Sembra un contro senso, ma i margini per riuscirci ci sono, come dimostrano i fattori di interdipendenza che spiegano i frequenti errori nelle previsioni economiche europee. Da tempo il Fondo monetario utilizza un indicatore di "incertezza" dell’euro area che mostra una correlazione forte, ma contro-intuitiva, con gli investimenti in Germania: più sembra a rischio l’euro e meno il tedesco investe a casa propria. Nella scelta razionale di un attore economico, l’autosufficienza nazionale soccombe di fronte
ai vantaggi dell’interdipendenza economica dell’area euro.

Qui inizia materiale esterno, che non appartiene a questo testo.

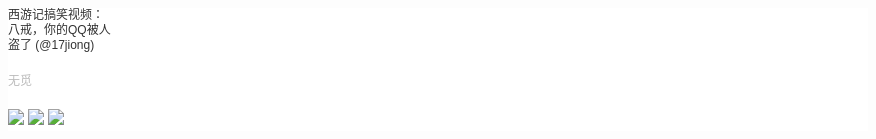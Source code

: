 <font size="-1" color="#333333" style="display:block!important;line-height:15px!important;width:106px!important;font:12px/15px arial!important;height:60px!important;margin:3px 0 0 0!important;padding:0!important;overflow:hidden!important">西游记搞笑视频：八戒，你的QQ被人盗了 (@17jiong)</font> </a></td></tr><tr><td colspan="5" align="right"> <a style="text-decoration:none!important" href="http://www.wumii.com/widget/relatedItems.htm" title="无觅相关文章插件"> <font size="-1" color="#bbbbbb" style="display:block!important;font-family:arial!important;padding:5px 0!important;font-size:12px!important;color:#bbb!important">无觅</font> </a></td></tr></td></table><p><iframe src="http://feedads.g.doubleclick.net/~ah/f/7sv1ooo89v8jfelhdjk8plpa64/300/250?ca=1&amp;fh=280#http%3A%2F%2Fluo.bo%2F13198%2F" width="100%" height="280" frameborder="0" scrolling="no" marginwidth="0" marginheight="0"></iframe></p><div>
<a href="http://feeds.feedburner.com/~ff/tamd?a=emJ-KAoxP2w:PkfTZaZVcNw:yIl2AUoC8zA"><img src="http://feeds.feedburner.com/~ff/tamd?d=yIl2AUoC8zA" border="0"></a> <a href="http://feeds.feedburner.com/~ff/tamd?a=emJ-KAoxP2w:PkfTZaZVcNw:qj6IDK7rITs"><img src="http://feeds.feedburner.com/~ff/tamd?d=qj6IDK7rITs" border="0"></a> <a href="http://feeds.feedburner.com/~ff/tamd?a=emJ-KAoxP2w:PkfTZaZVcNw:-BTjWOF_DHI"><img src="http://feeds.feedburner.com/~ff/tamd?i=emJ-KAoxP2w:PkfTZaZVcNw:-BTjWOF_DHI" border="0"></a>
</div>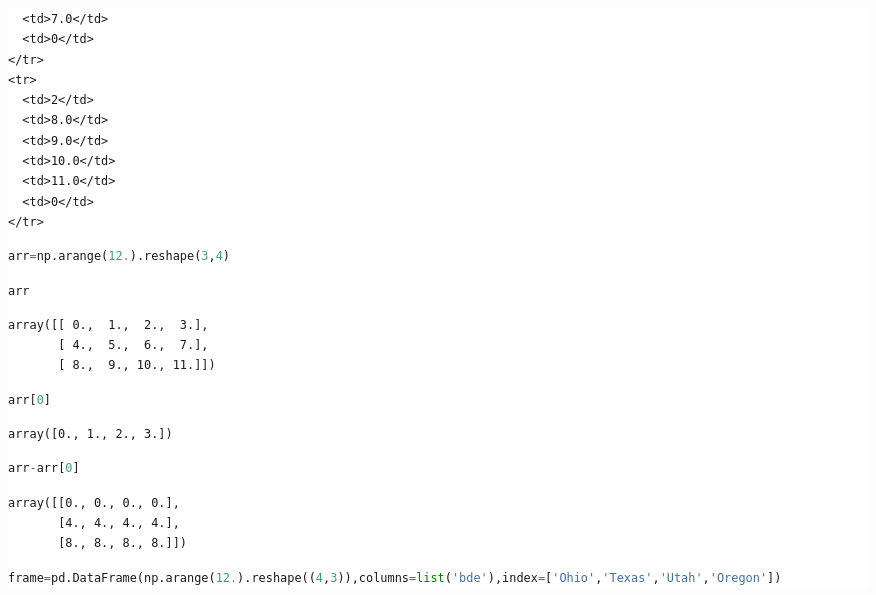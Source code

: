       <td>7.0</td>
      <td>0</td>
    </tr>
    <tr>
      <td>2</td>
      <td>8.0</td>
      <td>9.0</td>
      <td>10.0</td>
      <td>11.0</td>
      <td>0</td>
    </tr>
  </tbody>
</table>
</div>




```python
arr=np.arange(12.).reshape(3,4)
```


```python
arr
```




    array([[ 0.,  1.,  2.,  3.],
           [ 4.,  5.,  6.,  7.],
           [ 8.,  9., 10., 11.]])




```python
arr[0]
```




    array([0., 1., 2., 3.])




```python
arr-arr[0]
```




    array([[0., 0., 0., 0.],
           [4., 4., 4., 4.],
           [8., 8., 8., 8.]])




```python
frame=pd.DataFrame(np.arange(12.).reshape((4,3)),columns=list('bde'),index=['Ohio','Texas','Utah','Oregon'])
```
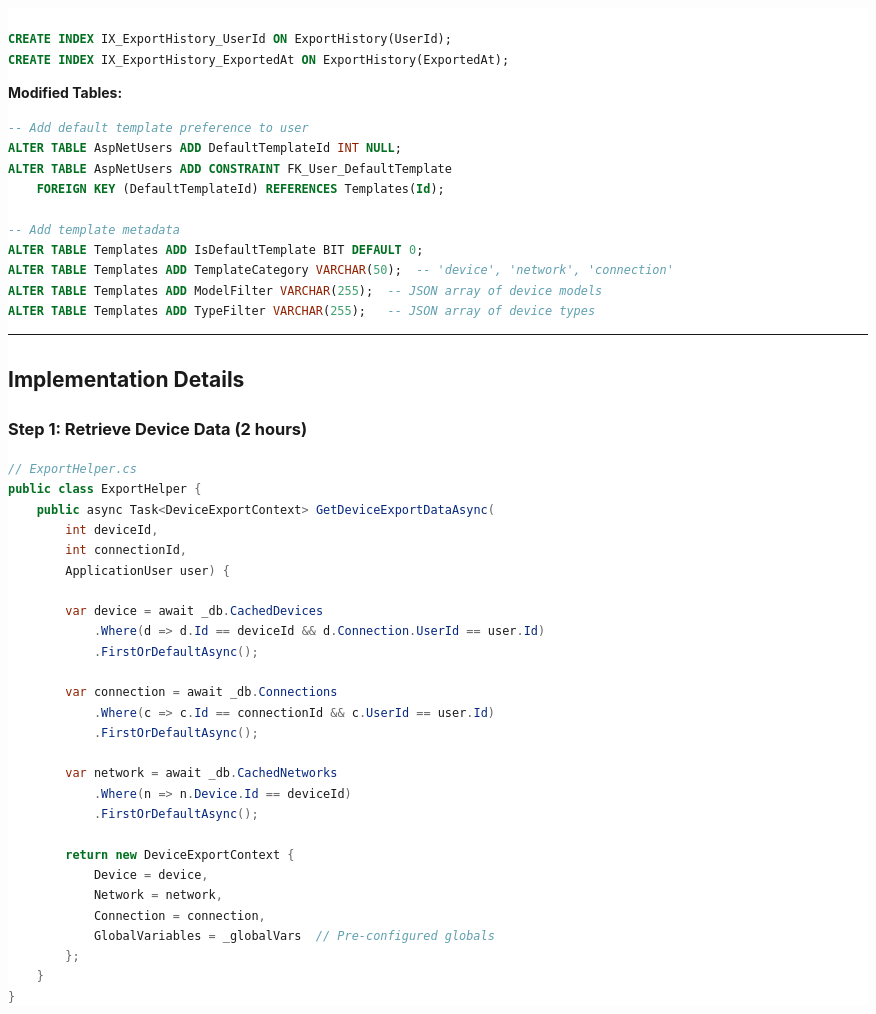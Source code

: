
 ```sql

CREATE INDEX IX_ExportHistory_UserId ON ExportHistory(UserId);
CREATE INDEX IX_ExportHistory_ExportedAt ON ExportHistory(ExportedAt);
```

**Modified Tables:**
```sql
-- Add default template preference to user
ALTER TABLE AspNetUsers ADD DefaultTemplateId INT NULL;
ALTER TABLE AspNetUsers ADD CONSTRAINT FK_User_DefaultTemplate
    FOREIGN KEY (DefaultTemplateId) REFERENCES Templates(Id);

-- Add template metadata
ALTER TABLE Templates ADD IsDefaultTemplate BIT DEFAULT 0;
ALTER TABLE Templates ADD TemplateCategory VARCHAR(50);  -- 'device', 'network', 'connection'
ALTER TABLE Templates ADD ModelFilter VARCHAR(255);  -- JSON array of device models
ALTER TABLE Templates ADD TypeFilter VARCHAR(255);   -- JSON array of device types
```

---

## Implementation Details

### Step 1: Retrieve Device Data (2 hours)

```csharp
// ExportHelper.cs
public class ExportHelper {
    public async Task<DeviceExportContext> GetDeviceExportDataAsync(
        int deviceId,
        int connectionId,
        ApplicationUser user) {

        var device = await _db.CachedDevices
            .Where(d => d.Id == deviceId && d.Connection.UserId == user.Id)
            .FirstOrDefaultAsync();

        var connection = await _db.Connections
            .Where(c => c.Id == connectionId && c.UserId == user.Id)
            .FirstOrDefaultAsync();

        var network = await _db.CachedNetworks
            .Where(n => n.Device.Id == deviceId)
            .FirstOrDefaultAsync();

        return new DeviceExportContext {
            Device = device,
            Network = network,
            Connection = connection,
            GlobalVariables = _globalVars  // Pre-configured globals
        };
    }
}
```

Sopraffatta però dalla retorica dell’Euro-Angst, l’importanza dell’interdipendenza economica dei Paesi europei non riesce a diventare un elemento di dibattito politico razionale. Nelle prossime settimane infatti il partito anti-europeo "Alternativa per la Germania" (AfD) otterrà nuovi successi in Brandeburgo e Turingia, dopo il 10% in Sassonia. Il suicidio del partito liberale rafforzerà chi nel partito della cancelliera sarà tentato di allearsi con AfD, una formazione che fatica a tener lontani da sé nostalgici nazionalisti e xenofobi. D’altronde tutta la politica tedesca si auto-compiace nel difendere gli elettori dai rischi esterni. Il rapporto con i partner europei è così poco fiduciario che il governo di Berlino, pur sapendo di dover stimolare gli investimenti in Germania, sta studiando costosi escamotage per farli finanziare dalle assicurazioni piuttosto che apparire "keynesiano" agli occhi degli altri governi.

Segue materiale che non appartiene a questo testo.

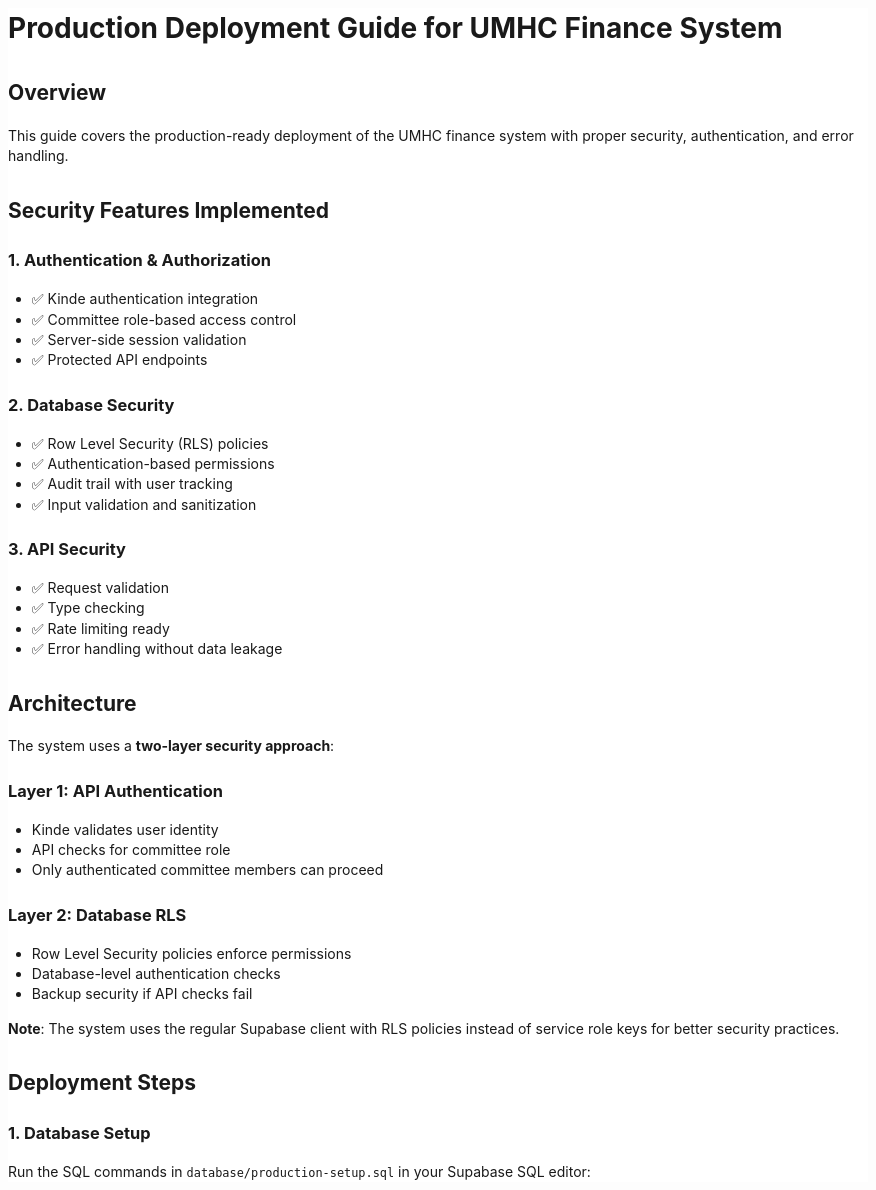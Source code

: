 # Production Deployment Guide for UMHC Finance System

## Overview
This guide covers the production-ready deployment of the UMHC finance system with proper security, authentication, and error handling.

## Security Features Implemented

### 1. Authentication & Authorization
- ✅ Kinde authentication integration
- ✅ Committee role-based access control
- ✅ Server-side session validation
- ✅ Protected API endpoints

### 2. Database Security
- ✅ Row Level Security (RLS) policies
- ✅ Authentication-based permissions
- ✅ Audit trail with user tracking
- ✅ Input validation and sanitization

### 3. API Security
- ✅ Request validation
- ✅ Type checking
- ✅ Rate limiting ready
- ✅ Error handling without data leakage

## Architecture

The system uses a **two-layer security approach**:

### Layer 1: API Authentication
- Kinde validates user identity
- API checks for committee role
- Only authenticated committee members can proceed

### Layer 2: Database RLS
- Row Level Security policies enforce permissions
- Database-level authentication checks
- Backup security if API checks fail

**Note**: The system uses the regular Supabase client with RLS policies instead of service role keys for better security practices.

## Deployment Steps

### 1. Database Setup
Run the SQL commands in `database/production-setup.sql` in your Supabase SQL editor:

Chi non vuole capire, può pensare che il problema europeo non sia la trappola della liquidità, ma la trappola della stupidità. Invece la spirale della sfiducia è un fenomeno reale che richiederebbe una profonda riflessione pubblica. In fondo anche il presidente Draghi, nell’annunciare giovedì l’ultimo credit easing ha ammesso che la sequenza delle politiche avrebbe dovuto vedere prima realizzate le riforme in Italia e Francia e poi gli stimoli fiscali o monetari. I media tedeschi hanno colto facilmente una contraddizione e l’hanno attribuita con malizia alle pressioni di Parigi e Roma. Così le riflessioni politiche italiane sulle responsabilità del governo nel realizzare le riforme, dovrebbero tener conto della interdipendenza politica europea, anziché attribuire le colpe all’esterno del Paese.

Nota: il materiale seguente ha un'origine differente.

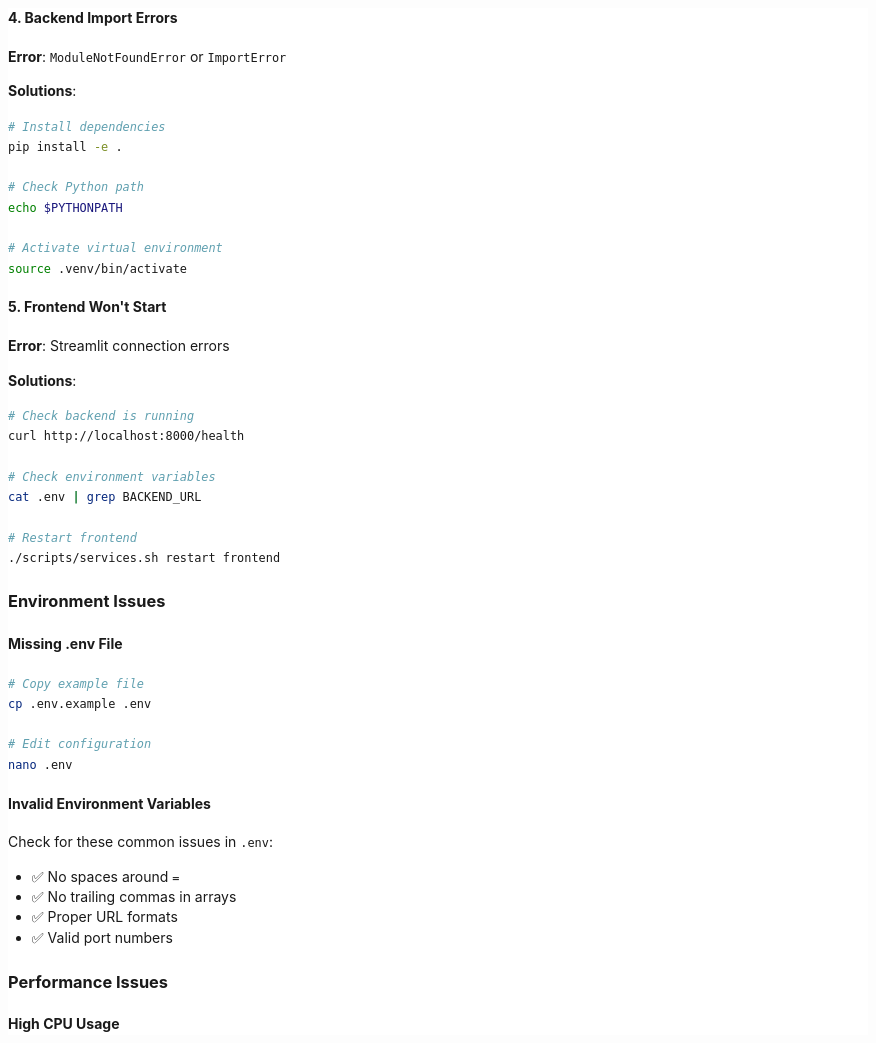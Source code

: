 #### 4. Backend Import Errors

**Error**: `ModuleNotFoundError` or `ImportError`

**Solutions**:
```bash
# Install dependencies
pip install -e .

# Check Python path
echo $PYTHONPATH

# Activate virtual environment
source .venv/bin/activate
```

#### 5. Frontend Won't Start

**Error**: Streamlit connection errors

**Solutions**:
```bash
# Check backend is running
curl http://localhost:8000/health

# Check environment variables
cat .env | grep BACKEND_URL

# Restart frontend
./scripts/services.sh restart frontend
```

### Environment Issues

#### Missing .env File

```bash
# Copy example file
cp .env.example .env

# Edit configuration
nano .env
```

#### Invalid Environment Variables

Check for these common issues in `.env`:
- ✅ No spaces around `=`
- ✅ No trailing commas in arrays
- ✅ Proper URL formats
- ✅ Valid port numbers

### Performance Issues

#### High CPU Usage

Tuttavia, nella logica tedesca della responsabilità individuale, in ragione della quale ognuno deve stare in piedi con le proprie gambe e non con quelle degli altri, è davvero intrinseca una grave contraddizione. La si può cogliere considerando i due principi a cui si appella pubblicamente la Bundesbank, che anche in queste ore alimenta un diffuso sentimento anti-europeo nell’opinione pubblica tedesca. Il primo principio è quello di mantenere aperta l’opzione che ogni Paese possa fallire, in modo che la politica monetaria non sia dominata dall’obbligo di accomodare le esigenze fiscali; il secondo principio è quello di assicurare la responsabilità individuale dei singoli Stati che invece cesserebbe in caso di mutualizzazione dei debiti. Entrambi sono principi degni di grande rispetto, ma purtroppo nell’area euro essi sono in contraddizione tra di loro: se uno stato fallisce contagia altri stati senza che essi ne siano responsabili. Ancora una volta, l’interdipendenza dell’euro area si dimostra un criterio ordinativo della società europea più forte dell’autosufficienza. Il fatto che un’importante istituzione come la Bundesbank non lo capisca, fa trapelare un vuoto culturale celato dietro il paravento etico. E ogni volta che si manifesta, questo vuoto mette in pericolo la credibilità della cooperazione europea.